Padre, perdóname por no escuchar y obedecer tu voz, pues me has revelado, por medio de tu Espíritu Santo, que, en ocasiones, he puesto por encima de ti mi propia voz o incluso la de los demás. Aquellas voces son las que se levantan en contra de tu conocimiento, y no quiero permitirlas más en mi vida, pues quiero obedecer y confiar en tu buena, perfecta y agradable voluntad. Amén.
*Lee la Palabra de Dios*
“Y atendió Abram al ruego de Sarai. Y Sarai mujer de Abram tomó a Agar su sierva egipcia,... y la dio por mujer a Abram su marido.Y él se llegó a Agar, la cual concibió”; Génesis 16:2b, 3a y c, 4a.
*Reflexiona*
En este pasaje vemos que, aunque Abraham no fue el promotor de la idea de “ayudar a Dios”, si aceptó, atendió y obedeció la voz de su esposa. Al no haber atendido ni permanecido firme en la voz de Dios, y al permitir que se sembrara en su corazón una raíz aérea que decía que había que “ayudar” a Dios, surgieron grandes problemas:
Nace Ismael, quien no era el hijo que Dios había prometido (Génesis 16:4a).
Se crea una enemistad entre Agar y Sara (Génesis 16:4b).
Se crea una enemistad entre Ismael e Isaac (Génesis 21:9)..Abraham permite la expulsión de Agar e Ismael (Génesis 16:6; 21:10).
El actuar de Abraham no es un buen ejemplo para sus hijos.
Podríamos decir que se crean en Ismael heridas de rechazo y abandono, pues Abraham ya no estaba con él debido a que Ismael y su madre habían sido desterrados.
Estas son tan solo algunas de las muchas consecuencias o malos frutos de aquella raíz aérea. De la misma manera sucede en nuestras vidas, pues pensemos: ¿cuáles han sido las repercusiones de no escuchar ni obedecer la voz de Dios?

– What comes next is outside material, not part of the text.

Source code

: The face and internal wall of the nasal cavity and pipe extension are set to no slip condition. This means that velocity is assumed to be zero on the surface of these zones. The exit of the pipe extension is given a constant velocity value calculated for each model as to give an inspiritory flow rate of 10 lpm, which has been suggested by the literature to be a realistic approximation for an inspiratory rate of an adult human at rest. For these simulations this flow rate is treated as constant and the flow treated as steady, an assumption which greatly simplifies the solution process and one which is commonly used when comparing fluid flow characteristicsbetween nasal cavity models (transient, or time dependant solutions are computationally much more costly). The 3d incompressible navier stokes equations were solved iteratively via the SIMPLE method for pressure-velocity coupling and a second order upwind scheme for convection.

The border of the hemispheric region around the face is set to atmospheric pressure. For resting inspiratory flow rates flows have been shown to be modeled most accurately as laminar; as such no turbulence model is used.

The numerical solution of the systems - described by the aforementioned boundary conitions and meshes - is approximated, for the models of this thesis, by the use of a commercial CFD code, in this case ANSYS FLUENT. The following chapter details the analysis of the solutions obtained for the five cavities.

Amados hermanos, como vemos, aquella raíz aérea no está para contribuir, sino para destruir; está para impedir que dependamos de la raíz verdadera: Cristo. La pregunta es: ¿qué debemos hacer cuando quieran nacer en nosotros esas raíces aéreas? ¡No permitirlas! Y si ya han surgido, debemos dejar que el Padre, el Labrador, las corte, pues si permanecen en nuestra vida, seremos improductivos, no llevaremos el fruto del Espíritu Santo, que es a lo que tú y yo hemos sido llamados; y continuaremos viviendo en autosuficiencia, cuando lo que Dios desea en nosotros es una total rendición. De esta rendición hablaremos en el devocional de mañana.
Te bendigo en nombre de nuestro Señor Jesucristo. Un fuerte abrazo.